Application构造器采用许多关键字参数，可用于定制应用程序的行为和启用可选功能。查看Application.settings获取完整列表。

RequestHandler子类

Subclassing RequestHandler

大部分Tornado Web应用程序的工作是RequestHandler子类完成的。主入口点的处理程序子类(handler subclass)是正在处理的HTTP方法(get(), post())的方法命名。例如，每个handler可以定义这些方法中的一种或多种，以处理不同的HTTP动作。如上所述，这些方法将于对应于匹配的路由规则的捕获组参数来调用。

在处理程序内部，调用如RequestHandler.render或RequestHandler.write来产生响应(response)。render()通过名称加载一个模板，并与给定的参数来渲染它。write()被用于非基于模板(non-template-based)输出。它接受字符串，字节和字典(字典被编码为json)。

ReqestHandler中的许多方法都设计在子类中重写(overridden)，并在整个application中使用。这是常见的定义BaseHandler类，覆盖方法如write_error, get_current_user，并为你所有指定的handler继承BaseHandler而不是RequestHandler。

处理请求输入

Handling request input

request handler可以访问表示与self.quest获取当前请求的对象。查看HTTPServerRequest类来获取完整的列表。

通过HTML表单中使用的格式请求的数据将为你解析，并在如get_query_argument和get_body_argument方法中可用。

 1
 2
 3
 4
 5
 6
 7
 8
 9
10


class MyFormHandler(tornado.web.RequestHandler):
    def get(self):
        self.write('<html><body><form action="/myform" method="POST">'
                   '<input type="text" name="message">'
                   '<input type="submit" value="Submit">'
                   '</form></body></html>')

    def post(self):
        self.set_header("Conten-Type", "text/plain")
        self.write("You wrote" + self.get_body_argument)

由于HTML表单的编码是模糊的，以元素中的一个参数是否为单一值(single value)或一个列表，RequestHandler有独特的方法，以允许application表明它是否期望一个列表。对于列表，使用get_query_arguments和get_body_arguments来代替它们的singular counterparts。

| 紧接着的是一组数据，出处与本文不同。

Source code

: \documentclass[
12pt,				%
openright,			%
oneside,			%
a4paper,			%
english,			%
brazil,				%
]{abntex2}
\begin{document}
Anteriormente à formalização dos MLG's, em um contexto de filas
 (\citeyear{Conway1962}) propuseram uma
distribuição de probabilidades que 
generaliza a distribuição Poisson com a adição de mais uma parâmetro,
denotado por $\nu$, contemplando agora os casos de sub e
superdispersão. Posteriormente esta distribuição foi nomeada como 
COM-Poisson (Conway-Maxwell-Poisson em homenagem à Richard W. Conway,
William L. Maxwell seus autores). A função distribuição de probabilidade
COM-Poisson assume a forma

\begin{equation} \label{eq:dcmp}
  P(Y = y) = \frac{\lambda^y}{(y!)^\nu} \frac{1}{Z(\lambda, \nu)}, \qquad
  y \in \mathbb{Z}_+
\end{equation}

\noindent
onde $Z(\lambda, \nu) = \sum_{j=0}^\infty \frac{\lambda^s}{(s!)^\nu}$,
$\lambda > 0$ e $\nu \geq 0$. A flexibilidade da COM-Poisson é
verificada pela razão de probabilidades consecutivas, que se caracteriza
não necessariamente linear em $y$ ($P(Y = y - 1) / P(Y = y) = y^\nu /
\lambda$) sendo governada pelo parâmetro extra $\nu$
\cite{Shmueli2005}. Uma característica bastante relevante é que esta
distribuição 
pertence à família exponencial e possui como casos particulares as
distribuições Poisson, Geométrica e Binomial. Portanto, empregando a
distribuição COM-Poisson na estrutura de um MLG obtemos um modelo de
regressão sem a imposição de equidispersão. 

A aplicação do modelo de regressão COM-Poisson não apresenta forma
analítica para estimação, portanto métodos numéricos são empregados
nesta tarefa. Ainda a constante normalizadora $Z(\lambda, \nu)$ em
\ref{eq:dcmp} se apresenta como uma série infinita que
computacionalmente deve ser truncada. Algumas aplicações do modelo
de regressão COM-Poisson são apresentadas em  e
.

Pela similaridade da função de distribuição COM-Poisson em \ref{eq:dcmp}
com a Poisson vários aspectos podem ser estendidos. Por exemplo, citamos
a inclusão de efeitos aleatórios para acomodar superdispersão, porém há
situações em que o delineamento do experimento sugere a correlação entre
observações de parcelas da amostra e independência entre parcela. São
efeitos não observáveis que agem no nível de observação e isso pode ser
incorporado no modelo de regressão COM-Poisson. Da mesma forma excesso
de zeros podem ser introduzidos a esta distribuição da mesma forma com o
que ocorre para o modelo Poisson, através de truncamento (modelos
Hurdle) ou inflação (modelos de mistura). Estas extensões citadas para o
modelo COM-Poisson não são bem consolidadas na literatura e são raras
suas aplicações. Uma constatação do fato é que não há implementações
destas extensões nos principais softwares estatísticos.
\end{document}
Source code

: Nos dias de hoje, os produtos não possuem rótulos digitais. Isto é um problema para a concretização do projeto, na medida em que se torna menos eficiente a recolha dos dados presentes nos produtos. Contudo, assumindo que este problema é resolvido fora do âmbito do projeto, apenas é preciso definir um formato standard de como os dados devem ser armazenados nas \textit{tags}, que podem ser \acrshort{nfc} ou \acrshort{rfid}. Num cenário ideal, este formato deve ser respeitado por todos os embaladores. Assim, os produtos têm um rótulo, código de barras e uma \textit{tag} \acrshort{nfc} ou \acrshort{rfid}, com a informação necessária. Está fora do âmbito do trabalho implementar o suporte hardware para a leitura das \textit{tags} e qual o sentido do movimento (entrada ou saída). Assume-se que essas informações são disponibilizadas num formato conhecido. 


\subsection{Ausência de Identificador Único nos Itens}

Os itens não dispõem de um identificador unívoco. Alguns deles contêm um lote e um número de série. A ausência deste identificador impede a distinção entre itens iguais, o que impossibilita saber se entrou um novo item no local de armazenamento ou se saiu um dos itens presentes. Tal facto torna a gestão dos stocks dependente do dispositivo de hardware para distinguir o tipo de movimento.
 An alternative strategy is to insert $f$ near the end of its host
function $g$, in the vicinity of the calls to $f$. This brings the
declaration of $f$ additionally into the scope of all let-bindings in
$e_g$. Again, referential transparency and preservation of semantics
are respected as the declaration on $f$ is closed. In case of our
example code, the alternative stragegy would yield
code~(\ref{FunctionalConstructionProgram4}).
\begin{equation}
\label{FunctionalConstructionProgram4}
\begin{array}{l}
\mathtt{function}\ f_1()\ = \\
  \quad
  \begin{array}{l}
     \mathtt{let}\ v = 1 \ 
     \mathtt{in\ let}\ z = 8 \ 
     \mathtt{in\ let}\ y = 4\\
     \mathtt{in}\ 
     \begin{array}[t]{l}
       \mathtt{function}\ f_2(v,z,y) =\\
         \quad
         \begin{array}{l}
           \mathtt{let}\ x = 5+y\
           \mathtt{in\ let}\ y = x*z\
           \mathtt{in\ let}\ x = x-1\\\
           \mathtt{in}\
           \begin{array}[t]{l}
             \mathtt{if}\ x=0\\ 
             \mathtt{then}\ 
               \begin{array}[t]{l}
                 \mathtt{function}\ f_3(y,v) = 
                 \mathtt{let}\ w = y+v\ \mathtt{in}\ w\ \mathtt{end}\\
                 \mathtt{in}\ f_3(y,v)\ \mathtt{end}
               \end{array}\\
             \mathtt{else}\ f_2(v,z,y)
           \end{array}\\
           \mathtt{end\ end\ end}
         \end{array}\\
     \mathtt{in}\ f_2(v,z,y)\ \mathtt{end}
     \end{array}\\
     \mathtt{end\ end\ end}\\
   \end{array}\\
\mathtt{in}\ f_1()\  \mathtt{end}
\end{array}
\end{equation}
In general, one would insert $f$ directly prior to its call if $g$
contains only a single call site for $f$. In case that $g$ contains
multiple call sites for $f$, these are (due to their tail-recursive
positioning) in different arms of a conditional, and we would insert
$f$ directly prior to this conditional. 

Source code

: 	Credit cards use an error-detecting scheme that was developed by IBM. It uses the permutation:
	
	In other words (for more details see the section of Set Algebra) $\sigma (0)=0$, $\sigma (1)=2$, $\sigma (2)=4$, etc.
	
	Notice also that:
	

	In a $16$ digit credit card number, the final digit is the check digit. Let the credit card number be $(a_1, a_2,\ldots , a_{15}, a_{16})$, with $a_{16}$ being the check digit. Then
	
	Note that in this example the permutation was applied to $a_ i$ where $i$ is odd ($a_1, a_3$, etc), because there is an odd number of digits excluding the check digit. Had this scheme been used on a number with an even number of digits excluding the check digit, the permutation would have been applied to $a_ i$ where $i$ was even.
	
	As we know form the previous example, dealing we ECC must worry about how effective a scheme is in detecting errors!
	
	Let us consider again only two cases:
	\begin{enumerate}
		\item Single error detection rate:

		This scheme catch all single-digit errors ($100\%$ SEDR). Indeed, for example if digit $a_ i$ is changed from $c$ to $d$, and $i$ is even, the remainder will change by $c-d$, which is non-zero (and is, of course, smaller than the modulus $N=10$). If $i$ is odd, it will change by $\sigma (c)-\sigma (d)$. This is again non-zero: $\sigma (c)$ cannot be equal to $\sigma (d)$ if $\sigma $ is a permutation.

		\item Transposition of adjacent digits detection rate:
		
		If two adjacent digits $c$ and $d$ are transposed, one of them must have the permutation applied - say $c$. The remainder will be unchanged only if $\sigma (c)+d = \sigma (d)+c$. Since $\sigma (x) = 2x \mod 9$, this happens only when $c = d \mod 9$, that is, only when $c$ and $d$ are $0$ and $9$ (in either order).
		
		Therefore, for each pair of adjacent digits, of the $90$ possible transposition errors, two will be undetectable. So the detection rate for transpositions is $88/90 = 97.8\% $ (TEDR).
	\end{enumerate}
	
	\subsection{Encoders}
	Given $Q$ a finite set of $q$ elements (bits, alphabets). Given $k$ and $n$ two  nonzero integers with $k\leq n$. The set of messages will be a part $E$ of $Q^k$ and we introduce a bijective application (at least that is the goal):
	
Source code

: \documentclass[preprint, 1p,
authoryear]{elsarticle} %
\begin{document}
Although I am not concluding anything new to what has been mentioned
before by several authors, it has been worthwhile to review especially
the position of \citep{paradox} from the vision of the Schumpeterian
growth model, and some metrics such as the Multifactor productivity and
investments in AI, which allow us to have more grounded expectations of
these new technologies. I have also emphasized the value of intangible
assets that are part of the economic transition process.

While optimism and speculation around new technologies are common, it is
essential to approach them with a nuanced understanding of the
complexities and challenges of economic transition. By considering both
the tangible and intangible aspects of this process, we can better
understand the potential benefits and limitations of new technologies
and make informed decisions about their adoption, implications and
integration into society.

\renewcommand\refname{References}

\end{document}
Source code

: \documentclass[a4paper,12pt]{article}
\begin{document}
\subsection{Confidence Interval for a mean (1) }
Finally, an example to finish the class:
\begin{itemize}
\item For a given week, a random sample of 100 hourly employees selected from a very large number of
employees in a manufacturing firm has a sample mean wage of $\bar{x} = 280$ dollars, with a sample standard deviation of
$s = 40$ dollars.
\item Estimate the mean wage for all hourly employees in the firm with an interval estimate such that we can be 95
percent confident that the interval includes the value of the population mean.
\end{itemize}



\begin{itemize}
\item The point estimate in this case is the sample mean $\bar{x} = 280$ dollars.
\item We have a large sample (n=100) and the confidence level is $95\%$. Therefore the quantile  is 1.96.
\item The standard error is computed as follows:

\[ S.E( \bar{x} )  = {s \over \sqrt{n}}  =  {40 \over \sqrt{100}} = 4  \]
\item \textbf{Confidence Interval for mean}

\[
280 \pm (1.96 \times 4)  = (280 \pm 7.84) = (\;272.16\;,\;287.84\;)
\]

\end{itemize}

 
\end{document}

通过表单上传的文件在self.request.files可用，它映射名称(html input type="file"元素)到一个文件列表。每个文件是{"filename":..., "content_type":..., "body":...}格式的字典。files对象仅表示文件是否以一种form wrapper上传(如multipart/form-data 内容类型)。如果不使用这种格式，原始上传数据在self.request.body可用。默认情况下上传的文件在内存中完全缓冲(fully buffered)。如果你要处理的文件太大，但想在内存中舒适保存，可参考stream_request_body类装饰器。

由于HTML格式编码的怪癖，Tornado并不试图统一参数和其它输入类型的形式。特别是，我们不解析JSON请求主体。Applicaton希望使用JSON而不是form-encoding可以覆盖prepare来解析它们的请求:

1
2
3
4
5


def prepare(self):
    if self.request.headers.get("Content-Type", "").startswith('"application/json"'):
        self.json_args = json.loads(self.request.body)
    else:
        self.json_args = None

重写RequestHandler方法

Overriding RequestHandler methods

除了get(), post()…，在RequestHandler某些其它方法被设计成在必要时由子类重写。在每次请求，调用以下顺序进行:

在每个请求上，一个新的RequestHandler对象被创建
initialize()被调用，从Application配置的初始化参数。初始化通常应该只保存传入成员变量的参数，不产生任何输出或调用(如send_error)
prepare()被调用。这是最有用的，由所有handler subclass共享的基类，作为prepare被无论哪个HTTP方法所调用。prepare可产生输出，如果它调用finish或redirect，这里处理停止
当其中一个HTTP方法被调用时: get(), post(), put()。如果URL正则中包含捕获组(capturing group)，它们将被作为参数传递给该方法
当请求完成后，调用on_finish()。对于大多数handler这个在get()返回后立即调用。在调用finish()之后使用tornado.web.asynchronous装饰器来装饰handler

在RequestHandler文档中，所有的方法都设计来可重写。一些最常用的重写方法:

writre_error: 输出HTML错误页面
on_connection_close: 当客户端断开连接时调用。应用可选择检测此情况并停止进一步的处理。注意，不能保证一个关闭的连接能够被及时发现
get_current_user
get_user_locale: 返回当前用户的Locale对象
set_default_headers: 用于在响应中设置其它header

错误处理

Error Handling

如果handler抛出一个异常，Tornado将调用RequestHandler.write_error来生成一个错误页。tornado.web.HTTPError可用来生成一个特定状态码。所有其它异常返回500状态。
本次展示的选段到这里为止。